* What the exercise asks
Lines in the entries below where the word "files" shows up should each be copied.

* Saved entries
┏━━
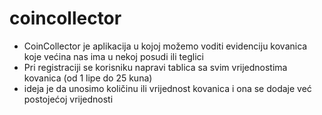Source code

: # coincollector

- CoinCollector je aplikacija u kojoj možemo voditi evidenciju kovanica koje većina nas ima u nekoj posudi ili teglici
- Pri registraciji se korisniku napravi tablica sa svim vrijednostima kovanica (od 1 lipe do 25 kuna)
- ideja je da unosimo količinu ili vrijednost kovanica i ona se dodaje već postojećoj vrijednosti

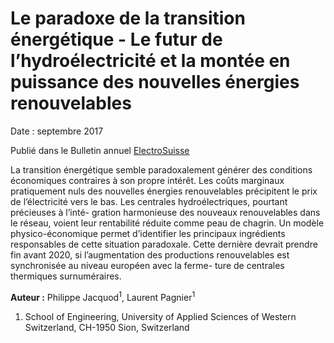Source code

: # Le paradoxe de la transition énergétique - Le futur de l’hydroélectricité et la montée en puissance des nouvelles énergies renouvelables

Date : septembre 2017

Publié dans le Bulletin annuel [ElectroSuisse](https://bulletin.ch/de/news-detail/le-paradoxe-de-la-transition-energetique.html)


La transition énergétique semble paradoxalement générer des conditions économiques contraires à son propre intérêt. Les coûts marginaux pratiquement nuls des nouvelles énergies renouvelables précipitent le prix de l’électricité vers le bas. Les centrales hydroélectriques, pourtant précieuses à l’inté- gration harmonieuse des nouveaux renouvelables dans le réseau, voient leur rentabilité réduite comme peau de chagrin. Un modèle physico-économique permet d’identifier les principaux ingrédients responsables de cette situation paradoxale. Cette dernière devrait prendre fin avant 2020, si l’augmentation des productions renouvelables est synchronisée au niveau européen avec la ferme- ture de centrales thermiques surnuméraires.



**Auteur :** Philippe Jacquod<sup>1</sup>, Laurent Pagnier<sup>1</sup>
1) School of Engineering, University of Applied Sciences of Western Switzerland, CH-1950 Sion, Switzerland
┗━━
┏━━
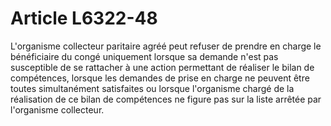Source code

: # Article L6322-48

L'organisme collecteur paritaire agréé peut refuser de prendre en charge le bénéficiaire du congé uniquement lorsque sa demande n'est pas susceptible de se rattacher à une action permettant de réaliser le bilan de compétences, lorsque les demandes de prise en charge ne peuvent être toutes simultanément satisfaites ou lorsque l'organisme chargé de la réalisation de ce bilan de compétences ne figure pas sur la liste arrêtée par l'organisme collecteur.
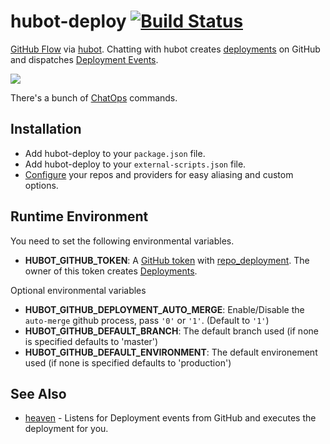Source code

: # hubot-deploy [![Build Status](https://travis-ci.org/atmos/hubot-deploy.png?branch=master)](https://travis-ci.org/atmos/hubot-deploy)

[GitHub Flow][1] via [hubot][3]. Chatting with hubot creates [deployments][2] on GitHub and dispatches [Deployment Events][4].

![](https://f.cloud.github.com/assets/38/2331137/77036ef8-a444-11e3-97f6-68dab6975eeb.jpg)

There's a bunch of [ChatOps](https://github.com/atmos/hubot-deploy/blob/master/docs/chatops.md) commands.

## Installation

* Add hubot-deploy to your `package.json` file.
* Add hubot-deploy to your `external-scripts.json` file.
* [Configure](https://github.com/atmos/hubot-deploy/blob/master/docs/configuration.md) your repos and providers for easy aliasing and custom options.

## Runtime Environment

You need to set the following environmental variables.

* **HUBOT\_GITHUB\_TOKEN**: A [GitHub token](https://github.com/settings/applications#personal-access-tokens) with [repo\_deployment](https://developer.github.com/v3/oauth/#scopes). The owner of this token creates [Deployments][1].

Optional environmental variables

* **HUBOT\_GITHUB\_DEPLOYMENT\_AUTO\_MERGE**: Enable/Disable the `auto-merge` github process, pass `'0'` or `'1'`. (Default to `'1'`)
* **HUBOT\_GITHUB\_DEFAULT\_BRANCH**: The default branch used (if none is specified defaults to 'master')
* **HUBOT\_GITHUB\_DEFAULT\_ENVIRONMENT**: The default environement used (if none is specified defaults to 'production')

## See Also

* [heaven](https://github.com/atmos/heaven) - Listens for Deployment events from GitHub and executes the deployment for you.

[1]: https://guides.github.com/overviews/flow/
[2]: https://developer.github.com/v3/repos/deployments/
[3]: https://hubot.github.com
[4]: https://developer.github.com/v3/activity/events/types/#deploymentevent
┗━━
┏━━
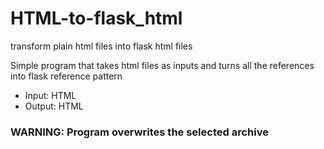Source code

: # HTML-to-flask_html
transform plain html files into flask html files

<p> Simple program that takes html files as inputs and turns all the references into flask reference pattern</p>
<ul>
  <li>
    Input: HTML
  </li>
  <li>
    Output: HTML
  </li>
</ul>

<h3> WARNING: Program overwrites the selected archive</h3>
┗━━
* Final answer
transform plain html files into flask html files
<p> Simple program that takes html files as inputs and turns all the references into flask reference pattern</p>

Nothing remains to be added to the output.